TASK DESCRIPTION:
Any picture in the data below should be skipped, while every line is repeated exactly.

INPUT DATA:
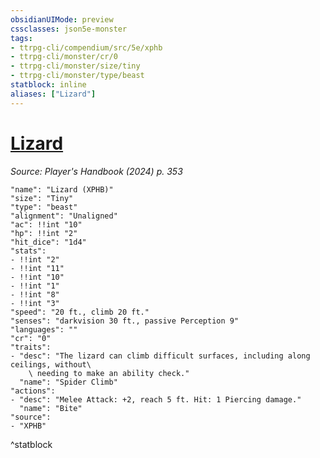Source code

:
 ```yaml
---
obsidianUIMode: preview
cssclasses: json5e-monster
tags:
- ttrpg-cli/compendium/src/5e/xphb
- ttrpg-cli/monster/cr/0
- ttrpg-cli/monster/size/tiny
- ttrpg-cli/monster/type/beast
statblock: inline
aliases: ["Lizard"]
---
```

# [Lizard](Mechanics/bestiary/beast/lizard-xphb.md)
*Source: Player's Handbook (2024) p. 353*  

```statblock
"name": "Lizard (XPHB)"
"size": "Tiny"
"type": "beast"
"alignment": "Unaligned"
"ac": !!int "10"
"hp": !!int "2"
"hit_dice": "1d4"
"stats":
- !!int "2"
- !!int "11"
- !!int "10"
- !!int "1"
- !!int "8"
- !!int "3"
"speed": "20 ft., climb 20 ft."
"senses": "darkvision 30 ft., passive Perception 9"
"languages": ""
"cr": "0"
"traits":
- "desc": "The lizard can climb difficult surfaces, including along ceilings, without\
    \ needing to make an ability check."
  "name": "Spider Climb"
"actions":
- "desc": "Melee Attack: +2, reach 5 ft. Hit: 1 Piercing damage."
  "name": "Bite"
"source":
- "XPHB"
```
^statblock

SOLVED PROBLEM:
Source code

:
 ```yaml
---
obsidianUIMode: preview
cssclasses: json5e-monster
tags:
- ttrpg-cli/compendium/src/5e/xphb
- ttrpg-cli/monster/cr/0
- ttrpg-cli/monster/size/tiny
- ttrpg-cli/monster/type/beast
statblock: inline
aliases: ["Lizard"]
---
```

# [Lizard](Mechanics/bestiary/beast/lizard-xphb.md)
*Source: Player's Handbook (2024) p. 353*  

```statblock
"name": "Lizard (XPHB)"
"size": "Tiny"
"type": "beast"
"alignment": "Unaligned"
"ac": !!int "10"
"hp": !!int "2"
"hit_dice": "1d4"
"stats":
- !!int "2"
- !!int "11"
- !!int "10"
- !!int "1"
- !!int "8"
- !!int "3"
"speed": "20 ft., climb 20 ft."
"senses": "darkvision 30 ft., passive Perception 9"
"languages": ""
"cr": "0"
"traits":
- "desc": "The lizard can climb difficult surfaces, including along ceilings, without\
    \ needing to make an ability check."
  "name": "Spider Climb"
"actions":
- "desc": "Melee Attack: +2, reach 5 ft. Hit: 1 Piercing damage."
  "name": "Bite"
"source":
- "XPHB"
```
^statblock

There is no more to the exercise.